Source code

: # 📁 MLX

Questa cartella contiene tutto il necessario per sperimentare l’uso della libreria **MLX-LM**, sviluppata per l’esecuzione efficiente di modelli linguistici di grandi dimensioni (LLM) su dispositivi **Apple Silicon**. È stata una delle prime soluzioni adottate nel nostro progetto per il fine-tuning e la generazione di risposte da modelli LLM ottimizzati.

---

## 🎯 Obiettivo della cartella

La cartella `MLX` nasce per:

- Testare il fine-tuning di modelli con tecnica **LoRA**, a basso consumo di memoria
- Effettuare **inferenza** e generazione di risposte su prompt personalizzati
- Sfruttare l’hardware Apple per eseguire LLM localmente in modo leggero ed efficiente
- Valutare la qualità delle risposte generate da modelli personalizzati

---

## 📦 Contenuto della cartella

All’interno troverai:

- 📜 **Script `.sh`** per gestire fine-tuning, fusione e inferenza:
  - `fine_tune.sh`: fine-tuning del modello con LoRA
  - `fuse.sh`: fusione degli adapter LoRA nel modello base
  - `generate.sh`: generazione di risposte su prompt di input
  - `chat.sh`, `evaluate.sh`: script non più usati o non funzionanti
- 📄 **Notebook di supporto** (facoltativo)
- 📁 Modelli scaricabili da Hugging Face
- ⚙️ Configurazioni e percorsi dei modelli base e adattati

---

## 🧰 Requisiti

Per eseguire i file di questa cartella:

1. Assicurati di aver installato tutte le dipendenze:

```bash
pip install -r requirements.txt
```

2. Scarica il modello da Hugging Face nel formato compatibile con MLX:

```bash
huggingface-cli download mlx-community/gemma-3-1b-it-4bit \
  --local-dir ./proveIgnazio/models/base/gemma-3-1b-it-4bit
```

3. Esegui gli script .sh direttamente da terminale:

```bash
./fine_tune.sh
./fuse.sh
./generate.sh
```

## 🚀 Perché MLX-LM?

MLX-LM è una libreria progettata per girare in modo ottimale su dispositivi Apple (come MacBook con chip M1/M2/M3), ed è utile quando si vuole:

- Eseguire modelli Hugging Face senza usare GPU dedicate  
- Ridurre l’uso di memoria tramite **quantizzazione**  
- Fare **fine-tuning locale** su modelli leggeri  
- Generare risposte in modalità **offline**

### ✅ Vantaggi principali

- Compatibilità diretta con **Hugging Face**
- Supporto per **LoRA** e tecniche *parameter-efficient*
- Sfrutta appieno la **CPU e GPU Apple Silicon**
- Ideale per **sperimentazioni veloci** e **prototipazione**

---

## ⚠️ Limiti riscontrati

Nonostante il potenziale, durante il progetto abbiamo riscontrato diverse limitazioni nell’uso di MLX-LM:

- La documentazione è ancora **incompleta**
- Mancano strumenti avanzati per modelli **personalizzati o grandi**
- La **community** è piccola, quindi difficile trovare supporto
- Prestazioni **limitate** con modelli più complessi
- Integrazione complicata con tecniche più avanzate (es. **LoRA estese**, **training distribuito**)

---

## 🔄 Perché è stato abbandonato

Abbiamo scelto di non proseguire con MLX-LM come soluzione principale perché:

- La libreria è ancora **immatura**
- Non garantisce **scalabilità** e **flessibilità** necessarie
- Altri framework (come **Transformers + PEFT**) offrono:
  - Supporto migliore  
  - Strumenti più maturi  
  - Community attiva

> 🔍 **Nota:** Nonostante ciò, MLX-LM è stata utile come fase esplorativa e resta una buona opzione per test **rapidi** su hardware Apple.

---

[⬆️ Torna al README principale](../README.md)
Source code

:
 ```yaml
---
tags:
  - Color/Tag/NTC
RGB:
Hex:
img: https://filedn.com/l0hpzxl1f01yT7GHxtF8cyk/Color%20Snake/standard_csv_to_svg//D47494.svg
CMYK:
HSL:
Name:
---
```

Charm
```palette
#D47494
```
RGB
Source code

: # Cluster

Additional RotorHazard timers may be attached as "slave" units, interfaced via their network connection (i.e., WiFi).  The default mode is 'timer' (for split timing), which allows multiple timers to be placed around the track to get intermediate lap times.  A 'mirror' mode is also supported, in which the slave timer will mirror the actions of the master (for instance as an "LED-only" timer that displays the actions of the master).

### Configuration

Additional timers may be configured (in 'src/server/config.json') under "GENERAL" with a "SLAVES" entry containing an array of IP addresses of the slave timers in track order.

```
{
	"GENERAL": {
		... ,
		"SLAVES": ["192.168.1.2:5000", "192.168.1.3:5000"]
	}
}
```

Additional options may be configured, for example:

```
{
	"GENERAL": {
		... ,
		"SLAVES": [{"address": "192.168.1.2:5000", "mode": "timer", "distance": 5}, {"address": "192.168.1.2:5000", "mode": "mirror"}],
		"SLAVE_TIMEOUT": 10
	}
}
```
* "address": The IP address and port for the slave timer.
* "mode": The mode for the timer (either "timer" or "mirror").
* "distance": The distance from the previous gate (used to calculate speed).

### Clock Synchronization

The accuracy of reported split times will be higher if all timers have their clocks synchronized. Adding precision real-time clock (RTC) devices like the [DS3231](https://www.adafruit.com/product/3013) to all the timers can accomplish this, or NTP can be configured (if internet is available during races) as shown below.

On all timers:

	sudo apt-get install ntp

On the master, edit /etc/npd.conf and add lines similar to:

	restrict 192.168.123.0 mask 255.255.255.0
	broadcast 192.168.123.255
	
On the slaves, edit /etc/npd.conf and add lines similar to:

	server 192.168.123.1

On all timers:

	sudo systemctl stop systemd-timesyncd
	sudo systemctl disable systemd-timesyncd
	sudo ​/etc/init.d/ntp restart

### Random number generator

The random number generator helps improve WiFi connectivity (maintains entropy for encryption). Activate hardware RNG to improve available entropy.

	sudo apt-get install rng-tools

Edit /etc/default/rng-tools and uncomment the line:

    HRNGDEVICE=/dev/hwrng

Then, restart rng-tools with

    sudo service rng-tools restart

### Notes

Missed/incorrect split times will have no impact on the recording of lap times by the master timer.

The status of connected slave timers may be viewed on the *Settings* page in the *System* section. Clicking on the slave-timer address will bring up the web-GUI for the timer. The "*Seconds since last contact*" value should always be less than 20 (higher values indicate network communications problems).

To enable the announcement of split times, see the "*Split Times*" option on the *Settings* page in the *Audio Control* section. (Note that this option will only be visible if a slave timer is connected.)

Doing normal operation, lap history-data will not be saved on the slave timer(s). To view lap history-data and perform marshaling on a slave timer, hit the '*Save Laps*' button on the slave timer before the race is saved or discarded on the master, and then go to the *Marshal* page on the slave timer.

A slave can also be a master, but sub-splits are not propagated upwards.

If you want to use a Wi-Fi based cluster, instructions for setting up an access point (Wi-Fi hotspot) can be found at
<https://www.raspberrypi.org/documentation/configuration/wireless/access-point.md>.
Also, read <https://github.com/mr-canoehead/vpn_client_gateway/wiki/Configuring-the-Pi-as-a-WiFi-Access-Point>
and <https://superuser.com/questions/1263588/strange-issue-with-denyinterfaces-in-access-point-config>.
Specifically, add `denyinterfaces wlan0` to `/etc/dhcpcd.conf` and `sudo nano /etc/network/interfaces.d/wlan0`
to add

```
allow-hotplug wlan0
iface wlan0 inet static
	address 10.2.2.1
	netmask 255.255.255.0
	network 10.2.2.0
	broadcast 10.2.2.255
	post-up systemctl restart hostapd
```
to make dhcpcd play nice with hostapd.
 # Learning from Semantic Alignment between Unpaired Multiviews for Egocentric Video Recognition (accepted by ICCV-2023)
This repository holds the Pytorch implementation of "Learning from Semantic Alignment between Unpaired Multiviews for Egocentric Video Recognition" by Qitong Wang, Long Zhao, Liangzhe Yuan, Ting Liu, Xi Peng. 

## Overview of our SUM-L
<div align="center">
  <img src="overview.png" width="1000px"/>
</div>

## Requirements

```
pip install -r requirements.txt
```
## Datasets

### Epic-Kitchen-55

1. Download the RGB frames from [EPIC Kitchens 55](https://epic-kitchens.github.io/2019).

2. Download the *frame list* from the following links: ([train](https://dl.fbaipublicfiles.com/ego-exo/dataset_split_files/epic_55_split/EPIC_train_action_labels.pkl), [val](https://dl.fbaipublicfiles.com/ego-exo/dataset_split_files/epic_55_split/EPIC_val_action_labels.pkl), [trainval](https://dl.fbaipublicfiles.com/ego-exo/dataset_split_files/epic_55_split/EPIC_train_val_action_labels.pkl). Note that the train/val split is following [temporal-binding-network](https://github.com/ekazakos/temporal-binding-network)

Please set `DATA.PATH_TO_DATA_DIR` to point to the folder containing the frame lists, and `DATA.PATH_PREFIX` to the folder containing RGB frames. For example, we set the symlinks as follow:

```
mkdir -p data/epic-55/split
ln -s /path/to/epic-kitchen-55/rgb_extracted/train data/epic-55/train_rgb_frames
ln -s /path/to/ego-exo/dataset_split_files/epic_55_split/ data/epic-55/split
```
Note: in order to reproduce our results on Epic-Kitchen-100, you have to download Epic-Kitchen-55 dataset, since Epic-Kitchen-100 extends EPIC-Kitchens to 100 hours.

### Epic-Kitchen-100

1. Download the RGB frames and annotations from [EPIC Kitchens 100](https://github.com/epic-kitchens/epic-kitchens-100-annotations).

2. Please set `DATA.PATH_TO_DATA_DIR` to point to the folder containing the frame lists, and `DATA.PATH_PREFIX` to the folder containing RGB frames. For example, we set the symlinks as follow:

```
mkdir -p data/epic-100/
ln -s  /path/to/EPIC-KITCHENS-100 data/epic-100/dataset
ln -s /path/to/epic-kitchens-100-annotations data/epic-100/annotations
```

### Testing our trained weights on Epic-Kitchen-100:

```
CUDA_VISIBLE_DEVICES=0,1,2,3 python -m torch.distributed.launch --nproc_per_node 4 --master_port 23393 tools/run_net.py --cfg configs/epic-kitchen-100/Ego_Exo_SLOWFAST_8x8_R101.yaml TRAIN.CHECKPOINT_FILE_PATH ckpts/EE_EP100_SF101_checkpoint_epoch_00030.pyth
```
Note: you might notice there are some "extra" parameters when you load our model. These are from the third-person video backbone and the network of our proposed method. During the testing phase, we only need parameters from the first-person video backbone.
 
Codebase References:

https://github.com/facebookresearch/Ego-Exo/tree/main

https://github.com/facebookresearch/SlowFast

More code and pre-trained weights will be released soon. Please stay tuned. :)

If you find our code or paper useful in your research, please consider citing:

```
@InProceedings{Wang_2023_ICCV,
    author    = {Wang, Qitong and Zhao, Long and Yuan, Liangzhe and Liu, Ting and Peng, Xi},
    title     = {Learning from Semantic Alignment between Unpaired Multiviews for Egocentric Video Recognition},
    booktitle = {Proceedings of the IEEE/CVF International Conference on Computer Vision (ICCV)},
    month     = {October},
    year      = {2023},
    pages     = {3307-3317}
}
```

• PROBLEM REQUIREMENTS:
Set down the lines of the listing above verbatim, first line through the line containing "- 📄 **Notebook di supporto** (facoltativo)", inclusive; add no other lines.

• EXERCISE RESPONSE:
Source code

: # 📁 MLX

Questa cartella contiene tutto il necessario per sperimentare l’uso della libreria **MLX-LM**, sviluppata per l’esecuzione efficiente di modelli linguistici di grandi dimensioni (LLM) su dispositivi **Apple Silicon**. È stata una delle prime soluzioni adottate nel nostro progetto per il fine-tuning e la generazione di risposte da modelli LLM ottimizzati.

---

## 🎯 Obiettivo della cartella

La cartella `MLX` nasce per:

- Testare il fine-tuning di modelli con tecnica **LoRA**, a basso consumo di memoria
- Effettuare **inferenza** e generazione di risposte su prompt personalizzati
- Sfruttare l’hardware Apple per eseguire LLM localmente in modo leggero ed efficiente
- Valutare la qualità delle risposte generate da modelli personalizzati

---

## 📦 Contenuto della cartella

All’interno troverai:

- 📜 **Script `.sh`** per gestire fine-tuning, fusione e inferenza:
  - `fine_tune.sh`: fine-tuning del modello con LoRA
  - `fuse.sh`: fusione degli adapter LoRA nel modello base
  - `generate.sh`: generazione di risposte su prompt di input
  - `chat.sh`, `evaluate.sh`: script non più usati o non funzionanti
- 📄 **Notebook di supporto** (facoltativo)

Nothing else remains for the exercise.